Reproduce word for word, from the entries below, the line with "- Use inferred", the line with "- Prefer named exports over default exports", and every line between them, and nothing more.

PROVIDED INFORMATION Start Marker

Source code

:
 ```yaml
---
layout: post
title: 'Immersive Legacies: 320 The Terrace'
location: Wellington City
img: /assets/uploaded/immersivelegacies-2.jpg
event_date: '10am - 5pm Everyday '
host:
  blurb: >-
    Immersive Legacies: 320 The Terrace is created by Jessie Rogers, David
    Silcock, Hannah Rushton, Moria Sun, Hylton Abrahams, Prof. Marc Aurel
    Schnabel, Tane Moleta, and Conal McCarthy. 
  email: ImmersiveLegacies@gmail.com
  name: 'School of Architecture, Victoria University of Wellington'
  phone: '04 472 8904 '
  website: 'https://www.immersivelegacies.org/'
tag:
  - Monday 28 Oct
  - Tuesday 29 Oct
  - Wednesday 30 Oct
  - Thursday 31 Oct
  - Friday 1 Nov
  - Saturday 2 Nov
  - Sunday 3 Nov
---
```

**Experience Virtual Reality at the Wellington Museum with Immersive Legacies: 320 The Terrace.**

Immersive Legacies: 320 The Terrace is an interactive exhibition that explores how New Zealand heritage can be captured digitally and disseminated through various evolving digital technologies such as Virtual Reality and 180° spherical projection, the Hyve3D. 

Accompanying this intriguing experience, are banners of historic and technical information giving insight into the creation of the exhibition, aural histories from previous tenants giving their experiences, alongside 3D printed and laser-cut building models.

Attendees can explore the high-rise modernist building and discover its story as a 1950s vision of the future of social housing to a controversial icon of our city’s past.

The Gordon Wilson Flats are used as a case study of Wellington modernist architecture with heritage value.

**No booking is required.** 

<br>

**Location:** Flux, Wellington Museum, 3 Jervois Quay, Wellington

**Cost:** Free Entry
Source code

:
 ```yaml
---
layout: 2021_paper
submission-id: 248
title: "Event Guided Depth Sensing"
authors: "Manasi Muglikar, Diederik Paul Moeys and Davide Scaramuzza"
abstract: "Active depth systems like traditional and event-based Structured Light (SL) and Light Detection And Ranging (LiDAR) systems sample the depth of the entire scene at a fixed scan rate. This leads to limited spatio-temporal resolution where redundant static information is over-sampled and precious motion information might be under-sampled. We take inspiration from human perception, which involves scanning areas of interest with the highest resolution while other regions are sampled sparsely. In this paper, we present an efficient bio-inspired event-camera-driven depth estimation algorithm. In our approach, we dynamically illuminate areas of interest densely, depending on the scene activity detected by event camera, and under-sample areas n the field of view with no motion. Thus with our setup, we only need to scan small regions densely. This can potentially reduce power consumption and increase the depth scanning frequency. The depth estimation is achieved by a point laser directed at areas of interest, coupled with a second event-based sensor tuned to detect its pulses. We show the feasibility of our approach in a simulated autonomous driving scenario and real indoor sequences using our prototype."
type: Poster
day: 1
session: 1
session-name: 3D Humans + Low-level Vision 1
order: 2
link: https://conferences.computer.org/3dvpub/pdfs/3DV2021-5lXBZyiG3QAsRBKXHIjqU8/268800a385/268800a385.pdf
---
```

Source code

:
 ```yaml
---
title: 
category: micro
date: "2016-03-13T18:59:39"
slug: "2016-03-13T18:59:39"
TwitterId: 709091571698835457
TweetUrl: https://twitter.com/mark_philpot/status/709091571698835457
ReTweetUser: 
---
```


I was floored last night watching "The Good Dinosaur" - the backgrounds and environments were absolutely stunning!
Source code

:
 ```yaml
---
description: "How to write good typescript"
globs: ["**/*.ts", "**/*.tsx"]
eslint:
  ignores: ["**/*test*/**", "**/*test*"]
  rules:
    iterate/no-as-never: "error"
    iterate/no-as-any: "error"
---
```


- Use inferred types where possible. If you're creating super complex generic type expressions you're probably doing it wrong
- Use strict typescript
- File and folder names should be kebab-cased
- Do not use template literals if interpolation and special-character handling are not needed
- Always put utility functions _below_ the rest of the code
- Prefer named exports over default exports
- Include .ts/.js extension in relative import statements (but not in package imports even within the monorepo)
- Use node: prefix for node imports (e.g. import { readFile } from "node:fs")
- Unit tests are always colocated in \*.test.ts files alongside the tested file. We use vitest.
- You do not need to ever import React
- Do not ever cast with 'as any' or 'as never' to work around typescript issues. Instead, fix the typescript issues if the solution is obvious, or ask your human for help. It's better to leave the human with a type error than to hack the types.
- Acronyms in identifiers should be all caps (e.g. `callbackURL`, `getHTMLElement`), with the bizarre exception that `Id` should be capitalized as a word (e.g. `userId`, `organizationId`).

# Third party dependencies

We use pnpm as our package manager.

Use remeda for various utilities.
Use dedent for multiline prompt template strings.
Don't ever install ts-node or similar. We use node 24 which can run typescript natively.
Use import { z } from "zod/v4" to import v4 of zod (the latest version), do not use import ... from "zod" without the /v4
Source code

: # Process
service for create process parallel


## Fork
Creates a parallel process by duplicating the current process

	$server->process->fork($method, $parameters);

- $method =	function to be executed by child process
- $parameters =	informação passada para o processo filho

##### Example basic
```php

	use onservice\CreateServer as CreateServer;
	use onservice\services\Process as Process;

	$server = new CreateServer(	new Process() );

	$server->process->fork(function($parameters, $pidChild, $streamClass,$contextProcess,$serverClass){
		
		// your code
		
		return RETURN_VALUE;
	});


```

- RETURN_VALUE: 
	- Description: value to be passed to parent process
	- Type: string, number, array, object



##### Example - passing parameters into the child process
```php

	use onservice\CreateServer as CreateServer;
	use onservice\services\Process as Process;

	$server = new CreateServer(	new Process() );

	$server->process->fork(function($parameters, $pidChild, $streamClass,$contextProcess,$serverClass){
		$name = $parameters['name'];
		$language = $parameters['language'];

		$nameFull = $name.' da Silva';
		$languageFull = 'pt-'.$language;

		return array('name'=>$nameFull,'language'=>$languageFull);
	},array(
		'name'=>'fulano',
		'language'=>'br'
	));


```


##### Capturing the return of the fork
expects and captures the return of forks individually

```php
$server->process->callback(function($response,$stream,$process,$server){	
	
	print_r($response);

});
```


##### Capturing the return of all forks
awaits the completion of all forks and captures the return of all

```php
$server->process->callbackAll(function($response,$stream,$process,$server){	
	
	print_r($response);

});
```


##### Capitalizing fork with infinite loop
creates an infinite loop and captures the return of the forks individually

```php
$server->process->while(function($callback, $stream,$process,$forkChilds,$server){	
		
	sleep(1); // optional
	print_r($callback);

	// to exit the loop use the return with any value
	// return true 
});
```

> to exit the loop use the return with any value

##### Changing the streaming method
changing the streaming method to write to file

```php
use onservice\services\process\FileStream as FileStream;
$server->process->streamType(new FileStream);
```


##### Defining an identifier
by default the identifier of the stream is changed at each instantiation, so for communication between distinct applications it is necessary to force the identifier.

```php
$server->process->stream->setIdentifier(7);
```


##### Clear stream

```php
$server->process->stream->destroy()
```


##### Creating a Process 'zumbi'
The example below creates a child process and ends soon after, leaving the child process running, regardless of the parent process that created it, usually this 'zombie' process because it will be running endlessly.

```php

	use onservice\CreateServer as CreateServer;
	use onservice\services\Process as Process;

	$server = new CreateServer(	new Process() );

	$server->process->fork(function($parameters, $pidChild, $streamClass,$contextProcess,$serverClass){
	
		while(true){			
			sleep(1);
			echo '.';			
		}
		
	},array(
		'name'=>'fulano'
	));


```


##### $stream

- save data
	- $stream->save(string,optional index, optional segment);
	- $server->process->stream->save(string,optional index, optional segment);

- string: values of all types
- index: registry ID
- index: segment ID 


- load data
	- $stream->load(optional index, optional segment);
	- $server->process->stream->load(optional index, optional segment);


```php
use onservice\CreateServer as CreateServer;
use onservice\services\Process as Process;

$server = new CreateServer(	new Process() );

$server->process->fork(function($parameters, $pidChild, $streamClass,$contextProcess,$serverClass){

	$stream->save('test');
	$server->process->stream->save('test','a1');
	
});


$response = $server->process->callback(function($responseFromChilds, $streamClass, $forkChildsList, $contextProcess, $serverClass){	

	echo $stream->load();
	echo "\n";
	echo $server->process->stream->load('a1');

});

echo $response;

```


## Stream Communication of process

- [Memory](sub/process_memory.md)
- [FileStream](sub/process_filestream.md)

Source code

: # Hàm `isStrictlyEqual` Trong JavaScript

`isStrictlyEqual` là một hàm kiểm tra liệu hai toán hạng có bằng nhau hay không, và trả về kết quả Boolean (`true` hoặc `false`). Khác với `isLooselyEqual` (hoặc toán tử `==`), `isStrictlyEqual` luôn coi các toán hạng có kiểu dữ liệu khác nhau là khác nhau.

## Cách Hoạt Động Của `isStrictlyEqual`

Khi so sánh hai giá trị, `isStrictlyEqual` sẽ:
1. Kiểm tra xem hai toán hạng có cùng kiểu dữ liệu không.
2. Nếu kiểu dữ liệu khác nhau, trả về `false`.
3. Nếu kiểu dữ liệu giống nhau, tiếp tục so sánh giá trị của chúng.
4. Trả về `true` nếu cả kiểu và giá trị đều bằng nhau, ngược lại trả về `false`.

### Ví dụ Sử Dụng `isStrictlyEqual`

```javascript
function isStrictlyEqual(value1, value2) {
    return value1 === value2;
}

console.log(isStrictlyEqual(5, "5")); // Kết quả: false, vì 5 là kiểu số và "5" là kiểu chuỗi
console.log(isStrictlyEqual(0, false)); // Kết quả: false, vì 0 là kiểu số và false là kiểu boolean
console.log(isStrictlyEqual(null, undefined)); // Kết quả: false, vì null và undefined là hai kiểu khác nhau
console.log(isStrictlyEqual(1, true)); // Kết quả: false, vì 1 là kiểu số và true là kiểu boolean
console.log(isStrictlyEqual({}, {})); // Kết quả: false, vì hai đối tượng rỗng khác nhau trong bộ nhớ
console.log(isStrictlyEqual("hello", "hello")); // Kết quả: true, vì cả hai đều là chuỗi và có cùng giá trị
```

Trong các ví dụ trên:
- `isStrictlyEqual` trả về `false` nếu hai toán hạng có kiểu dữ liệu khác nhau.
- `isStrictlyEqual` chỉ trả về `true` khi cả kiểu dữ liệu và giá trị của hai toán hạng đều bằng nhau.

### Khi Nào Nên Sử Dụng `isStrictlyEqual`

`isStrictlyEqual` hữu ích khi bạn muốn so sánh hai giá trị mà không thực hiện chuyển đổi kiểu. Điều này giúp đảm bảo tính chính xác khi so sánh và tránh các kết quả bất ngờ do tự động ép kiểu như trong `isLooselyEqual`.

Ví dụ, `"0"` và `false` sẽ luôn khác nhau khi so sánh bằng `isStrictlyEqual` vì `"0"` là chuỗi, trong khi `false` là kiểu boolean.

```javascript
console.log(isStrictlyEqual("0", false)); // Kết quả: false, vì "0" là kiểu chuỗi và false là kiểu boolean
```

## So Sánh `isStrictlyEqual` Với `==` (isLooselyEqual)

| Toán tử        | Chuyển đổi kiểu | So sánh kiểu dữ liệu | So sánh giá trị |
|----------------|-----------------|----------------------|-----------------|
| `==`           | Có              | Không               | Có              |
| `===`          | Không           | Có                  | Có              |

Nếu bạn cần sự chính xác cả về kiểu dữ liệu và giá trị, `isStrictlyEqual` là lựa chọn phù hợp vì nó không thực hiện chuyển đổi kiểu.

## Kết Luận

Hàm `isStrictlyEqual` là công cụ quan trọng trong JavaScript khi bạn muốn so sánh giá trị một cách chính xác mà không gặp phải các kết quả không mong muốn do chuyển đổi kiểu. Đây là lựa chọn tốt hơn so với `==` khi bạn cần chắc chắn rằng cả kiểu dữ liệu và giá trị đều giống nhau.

PROVIDED INFORMATION End Marker

**SOLUTION BELOW:**
- Use inferred types where possible. If you're creating super complex generic type expressions you're probably doing it wrong
- Use strict typescript
- File and folder names should be kebab-cased
- Do not use template literals if interpolation and special-character handling are not needed
- Always put utility functions _below_ the rest of the code
- Prefer named exports over default exports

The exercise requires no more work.